--- Record excerpts Enclosed Below ---

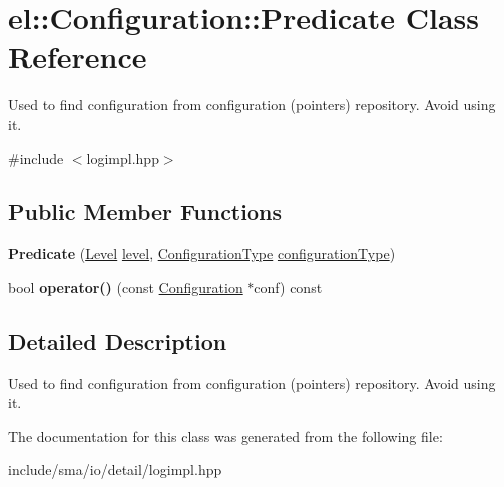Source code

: \hypertarget{classel_1_1Configuration_1_1Predicate}{\section{el\-:\-:Configuration\-:\-:Predicate Class Reference}
\label{classel_1_1Configuration_1_1Predicate}
}


Used to find configuration from configuration (pointers) repository. Avoid using it.  




{\ttfamily \#include $<$logimpl.\-hpp$>$}

\subsection*{Public Member Functions}
\begin{DoxyCompactItemize}
\item 
\hypertarget{classel_1_1Configuration_1_1Predicate_ab0a4580d6c2d1aaf36a62913fdc38447}{{\bfseries Predicate} (\hyperlink{namespaceel_ab0ac6091262344c52dd2d3ad099e8e36}{Level} \hyperlink{classel_1_1Configuration_a66a96cf46d20204c50718f8a5e3622e2}{level}, \hyperlink{namespaceel_a281f5db6d6163678bc68a8b23b59e124}{Configuration\-Type} \hyperlink{classel_1_1Configuration_aab5091dcca176e309c0a2268ff55db0d}{configuration\-Type})}\label{classel_1_1Configuration_1_1Predicate_ab0a4580d6c2d1aaf36a62913fdc38447}

\item 
\hypertarget{classel_1_1Configuration_1_1Predicate_a985dce44ae06854e789a2ad3be11698f}{bool {\bfseries operator()} (const \hyperlink{classel_1_1Configuration}{Configuration} $\ast$conf) const }\label{classel_1_1Configuration_1_1Predicate_a985dce44ae06854e789a2ad3be11698f}

\end{DoxyCompactItemize}


\subsection{Detailed Description}
Used to find configuration from configuration (pointers) repository. Avoid using it. 

The documentation for this class was generated from the following file\-:\begin{DoxyCompactItemize}
\item 
include/sma/io/detail/logimpl.\-hpp\end{DoxyCompactItemize}
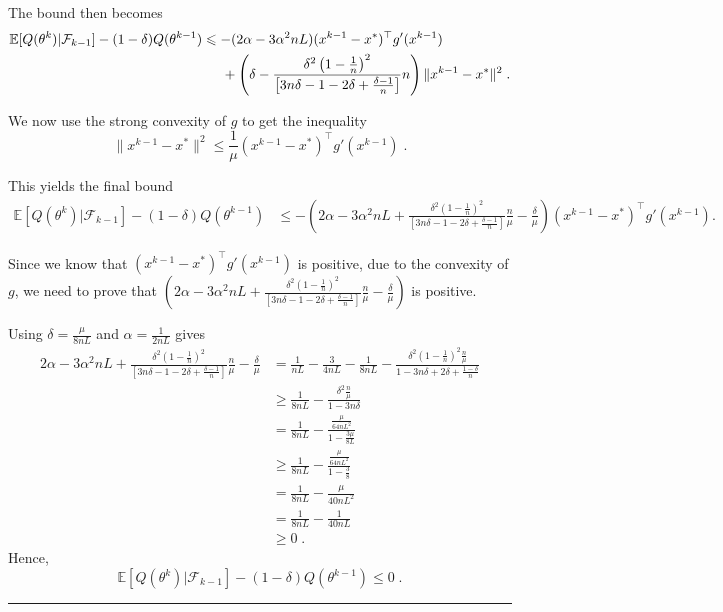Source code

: \documentclass{article}
\newcommand{\BlackBox}{\rule{1.5ex}{1.5ex}}  %
\newenvironment{proof}{\par\noindent{\bf Proof\ }}{\hfill\BlackBox\\[2mm]}
\def\E{_{\scriptscriptstyle E}}
\def \E{{\mathbb E}}
\def \E{{\mathbb E}}
\begin{document}
\begin{proof}
The bound then becomes
\begin{align*}
\E [ Q(\theta^k) | \mathcal{F}_{k-1} ]  - (1 - \delta)Q(\theta^{k-1}) &\leqslant - ( 2 \alpha - 3 \alpha^2 n L ) (x^{k-1} -x^\ast)^\top g'(x^{k-1})\\
&\hspace*{.5cm} + \left(\delta - \frac{\delta^2\left(1-\frac{1}{n}\right)^2}{\left[3n\delta - 1- 2\delta + \frac{\delta - 1}{n}\right]}n\right) \|x^{k-1} -x^\ast\|^2 \; .
\end{align*}

We now use the strong convexity of $g$ to get the inequality
\[
\|x^{k-1} -x^\ast\|^2 \leqslant \frac{1}{\mu}(x^{k-1} -x^\ast)^\top g'(x^{k-1}) \; .
\]

This yields the final bound
\begin{align*}
\E [ Q(\theta^k) | \mathcal{F}_{k-1} ]  - (1 - \delta)Q(\theta^{k-1}) &\leqslant - \left( 2 \alpha - 3 \alpha^2 n L + \frac{\delta^2\left(1-\frac{1}{n}\right)^2}{\left[3n\delta - 1- 2\delta + \frac{\delta - 1}{n}\right]}\frac{n}{\mu} - \frac{\delta}{\mu} \right) (x^{k-1} -x^\ast)^\top g'(x^{k-1}).
\end{align*}

Since we know that $(x^{k-1} -x^\ast)^\top g'(x^{k-1})$ is positive, due to the convexity of $g$, we need to prove that $\displaystyle \left( 2 \alpha - 3 \alpha^2 n L + \frac{\delta^2\left(1-\frac{1}{n}\right)^2}{\left[3n\delta - 1- 2\delta + \frac{\delta - 1}{n}\right]}\frac{n}{\mu} - \frac{\delta}{\mu} \right)$ is positive.

Using $\delta = \frac{\mu}{8 n L}$ and $\alpha = \frac{1}{2nL}$ gives
\begin{align*}
2 \alpha - 3 \alpha^2 n L + \frac{\delta^2\left(1-\frac{1}{n}\right)^2}{\left[3n\delta - 1- 2\delta + \frac{\delta - 1}{n}\right]}\frac{n}{\mu} - \frac{\delta}{\mu} &= \frac{1}{nL} - \frac{3}{4nL} - \frac{1}{8nL} - \frac{\delta^2\left(1-\frac{1}{n}\right)^2\frac{n}{\mu}}{1 - 3n\delta + 2\delta + \frac{1 - \delta}{n}}\\
&\geqslant \frac{1}{8nL} - \frac{\delta^2\frac{n}{\mu}}{1 - 3n\delta}\\
&= \frac{1}{8nL} - \frac{\frac{\mu}{64nL^2}}{1 - \frac{3\mu}{8L}}\\
&\geqslant \frac{1}{8nL} - \frac{\frac{\mu}{64nL^2}}{1 - \frac{3}{8}}\\
&= \frac{1}{8nL} - \frac{\mu}{40nL^2}\\
&= \frac{1}{8nL} - \frac{1}{40nL}\\
& \geqslant 0 \; .
\end{align*}
Hence,
\[
\E [ Q(\theta^k) | \mathcal{F}_{k-1} ]  - (1 - \delta)Q(\theta^{k-1}) \leqslant 0 \; .
\]


\end{proof}
\end{document}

--- End of Enclosed Record excerpts ---

Filter the listing for the word "geqslant" and copy every line that holds it.

&\geqslant \frac{1}{8nL} - \frac{\delta^2\frac{n}{\mu}}{1 - 3n\delta}\\
&\geqslant \frac{1}{8nL} - \frac{\frac{\mu}{64nL^2}}{1 - \frac{3}{8}}\\
& \geqslant 0 \; .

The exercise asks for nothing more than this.